Tytuł listy 100 „czołowych globalnych myślicieli” opublikowanej w poniedziałek przez prestiżowy amerykański magazyn poświęcony polityce zagranicznej jest nieco mylący.
Wybrane przez redakcję postaci to nie tyle teoretycy polityki, stosunków międzynarodowych i filozofii, ile raczej osoby, które w minionym roku wywarły największy wpływ na globalne procesy polityczne i cywilizacyjne.

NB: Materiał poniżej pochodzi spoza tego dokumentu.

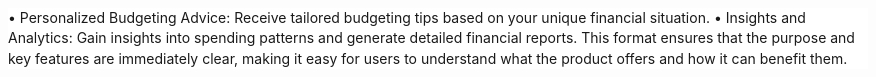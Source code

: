 •	Personalized Budgeting Advice: Receive tailored budgeting tips based on your unique financial situation.
•	Insights and Analytics: Gain insights into spending patterns and generate detailed financial reports.
This format ensures that the purpose and key features are immediately clear, making it easy for users to understand what the product offers and how it can benefit them.


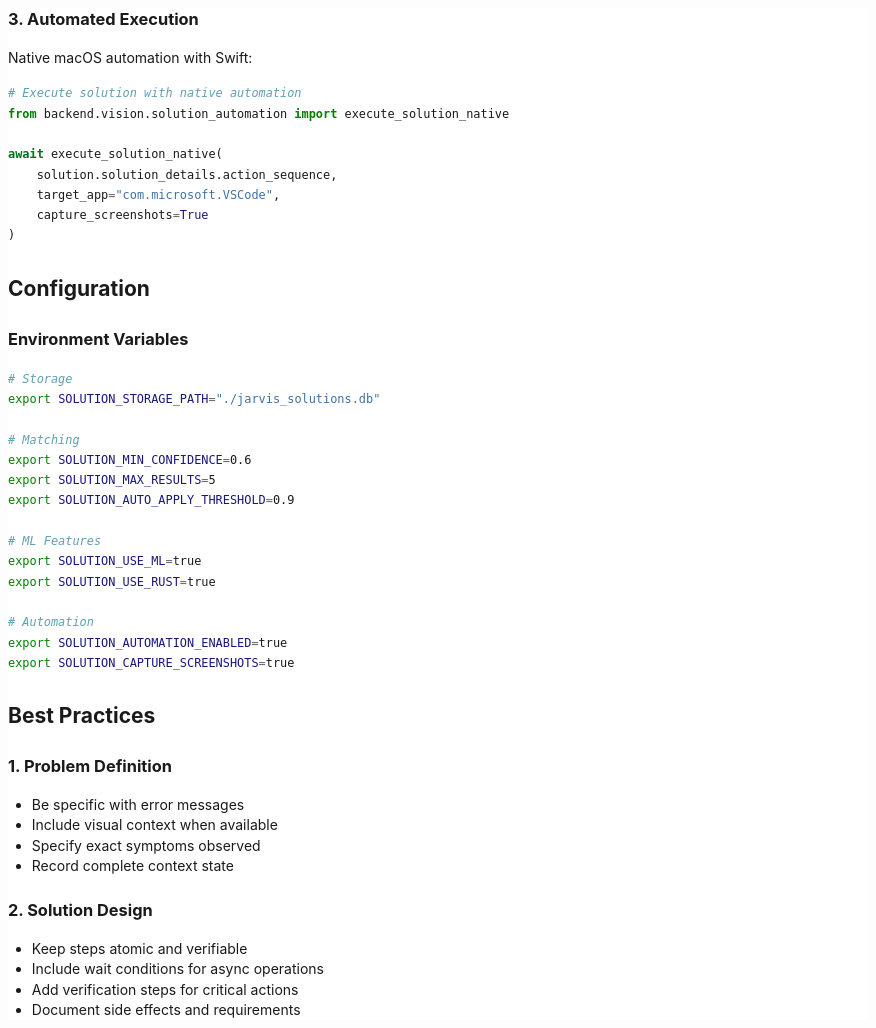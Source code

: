 ### 3. Automated Execution

Native macOS automation with Swift:

```python
# Execute solution with native automation
from backend.vision.solution_automation import execute_solution_native

await execute_solution_native(
    solution.solution_details.action_sequence,
    target_app="com.microsoft.VSCode",
    capture_screenshots=True
)
```

## Configuration

### Environment Variables

```bash
# Storage
export SOLUTION_STORAGE_PATH="./jarvis_solutions.db"

# Matching
export SOLUTION_MIN_CONFIDENCE=0.6
export SOLUTION_MAX_RESULTS=5
export SOLUTION_AUTO_APPLY_THRESHOLD=0.9

# ML Features
export SOLUTION_USE_ML=true
export SOLUTION_USE_RUST=true

# Automation
export SOLUTION_AUTOMATION_ENABLED=true
export SOLUTION_CAPTURE_SCREENSHOTS=true
```

## Best Practices

### 1. Problem Definition
- Be specific with error messages
- Include visual context when available
- Specify exact symptoms observed
- Record complete context state

### 2. Solution Design
- Keep steps atomic and verifiable
- Include wait conditions for async operations
- Add verification steps for critical actions
- Document side effects and requirements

Na liście znaleźli się politycy, działacze społeczni, wynalazcy i naukowcy. Skład listy ilustruje pragmatyczne myślenie amerykańskich politologów, którzy uznają, że na kierunek rozwoju współczesnego świata wpływają zarówno przywódcy najważniejszych państw, jak Barack Obama (miejsce 7) i Angela Merkel (12), jak i konstruktor inteligentnych samosterujących samochodów Sebastian Thrun (4) czy zaledwie 14-letnia Pakistanka Malala Jusafzai (6), która za odwagę przeciwstawienia się terrorowi talibów zapłaciła ciężkim zranieniem przez zamachowca.
Listę otwierają ex aequo sławna dysydentka Aung San Suu Kyi i prezydent Thein Shein, konstruktorzy pokojowej transformacji Birmy, która z wojskowej dyktatury pokojowo ewoluuje ku demokracji. Tuż za nimi figuruje prezydent Tunezji Moncef Marzuki, jedna z prominentnych postaci arabskiej wiosny, która w jego ojczyźnie doprowadziła do głębokich przemian bez rozlewu krwi.
Lista stanowi zbiór postaci reprezentujących najróżniejsze poglądy, choć ich dobór niewątpliwie odzwierciedla waszyngtońską perspektywę. Zaskakiwać może stosunkowo nieliczna reprezentacja Europy (po wymienionej na 12. miejscu Angeli Merkel na miejscu 16. pojawiają się członkinie zespołu Pussy Riot, a na 20. szef Europejskiego Banku Centralnego Mario Draghi).